▶ _What the exercise asks_:
How many lines of the data contain the string "modo"? Write the number and nothing more.

▶ _Dataset entries_:
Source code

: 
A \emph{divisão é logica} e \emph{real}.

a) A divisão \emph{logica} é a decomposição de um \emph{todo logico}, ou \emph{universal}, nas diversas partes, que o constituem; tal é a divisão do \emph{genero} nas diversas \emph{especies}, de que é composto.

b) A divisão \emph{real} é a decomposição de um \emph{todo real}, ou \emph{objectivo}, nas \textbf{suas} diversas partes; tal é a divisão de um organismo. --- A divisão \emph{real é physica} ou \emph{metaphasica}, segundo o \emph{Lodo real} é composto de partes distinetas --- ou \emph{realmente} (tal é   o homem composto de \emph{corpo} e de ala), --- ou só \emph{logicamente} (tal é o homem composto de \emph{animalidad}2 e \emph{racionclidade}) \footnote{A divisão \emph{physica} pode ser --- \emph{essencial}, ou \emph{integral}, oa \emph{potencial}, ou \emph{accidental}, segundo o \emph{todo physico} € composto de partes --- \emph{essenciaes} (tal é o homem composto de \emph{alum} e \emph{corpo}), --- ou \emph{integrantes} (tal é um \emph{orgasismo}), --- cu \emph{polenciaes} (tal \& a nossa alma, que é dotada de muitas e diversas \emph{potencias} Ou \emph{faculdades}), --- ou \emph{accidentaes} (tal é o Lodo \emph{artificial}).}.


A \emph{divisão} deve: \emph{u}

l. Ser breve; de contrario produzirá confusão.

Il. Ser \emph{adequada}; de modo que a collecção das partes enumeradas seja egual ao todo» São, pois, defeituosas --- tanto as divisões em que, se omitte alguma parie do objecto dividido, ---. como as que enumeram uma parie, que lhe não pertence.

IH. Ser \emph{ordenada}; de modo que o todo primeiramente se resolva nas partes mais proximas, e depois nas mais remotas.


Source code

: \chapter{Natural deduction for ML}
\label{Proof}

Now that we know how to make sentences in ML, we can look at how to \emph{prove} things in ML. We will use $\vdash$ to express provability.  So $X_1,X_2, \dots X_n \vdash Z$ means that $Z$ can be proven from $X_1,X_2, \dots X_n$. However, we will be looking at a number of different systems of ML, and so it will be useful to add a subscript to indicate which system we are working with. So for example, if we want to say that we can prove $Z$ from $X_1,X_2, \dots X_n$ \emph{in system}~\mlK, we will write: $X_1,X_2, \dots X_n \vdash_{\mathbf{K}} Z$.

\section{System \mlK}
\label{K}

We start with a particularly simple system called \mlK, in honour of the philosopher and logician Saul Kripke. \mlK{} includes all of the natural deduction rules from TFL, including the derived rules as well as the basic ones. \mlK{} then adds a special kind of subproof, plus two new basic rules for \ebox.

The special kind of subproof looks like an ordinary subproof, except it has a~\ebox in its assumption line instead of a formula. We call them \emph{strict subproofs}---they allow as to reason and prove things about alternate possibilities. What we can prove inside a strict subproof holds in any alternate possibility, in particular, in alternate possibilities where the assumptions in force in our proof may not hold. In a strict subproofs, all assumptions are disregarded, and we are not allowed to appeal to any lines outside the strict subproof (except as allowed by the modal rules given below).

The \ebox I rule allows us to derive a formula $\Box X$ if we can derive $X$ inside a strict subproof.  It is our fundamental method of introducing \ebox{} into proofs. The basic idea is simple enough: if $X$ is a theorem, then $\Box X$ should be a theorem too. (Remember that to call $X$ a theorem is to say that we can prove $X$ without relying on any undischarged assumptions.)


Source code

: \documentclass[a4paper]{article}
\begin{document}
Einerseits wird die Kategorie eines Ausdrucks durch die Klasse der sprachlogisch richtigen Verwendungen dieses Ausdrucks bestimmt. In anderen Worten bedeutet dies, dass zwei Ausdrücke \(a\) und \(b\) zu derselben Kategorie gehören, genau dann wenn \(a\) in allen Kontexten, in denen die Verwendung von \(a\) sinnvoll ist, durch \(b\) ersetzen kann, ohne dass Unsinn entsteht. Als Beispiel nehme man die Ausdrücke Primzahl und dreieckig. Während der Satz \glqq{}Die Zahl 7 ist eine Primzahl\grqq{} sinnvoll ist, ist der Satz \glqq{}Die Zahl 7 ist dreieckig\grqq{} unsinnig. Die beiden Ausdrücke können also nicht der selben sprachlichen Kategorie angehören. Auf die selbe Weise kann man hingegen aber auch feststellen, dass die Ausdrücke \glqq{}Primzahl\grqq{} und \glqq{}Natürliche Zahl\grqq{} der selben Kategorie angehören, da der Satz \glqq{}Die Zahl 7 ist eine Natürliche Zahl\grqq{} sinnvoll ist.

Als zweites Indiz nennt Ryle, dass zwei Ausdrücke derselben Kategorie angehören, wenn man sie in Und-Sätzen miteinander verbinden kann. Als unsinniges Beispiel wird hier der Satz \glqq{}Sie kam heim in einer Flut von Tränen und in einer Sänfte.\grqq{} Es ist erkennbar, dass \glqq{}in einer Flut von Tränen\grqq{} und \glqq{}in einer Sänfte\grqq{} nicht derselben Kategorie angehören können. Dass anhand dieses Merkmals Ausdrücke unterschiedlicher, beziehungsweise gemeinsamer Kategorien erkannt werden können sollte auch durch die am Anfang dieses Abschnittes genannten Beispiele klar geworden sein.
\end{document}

▶ _Result for this exercise_:
2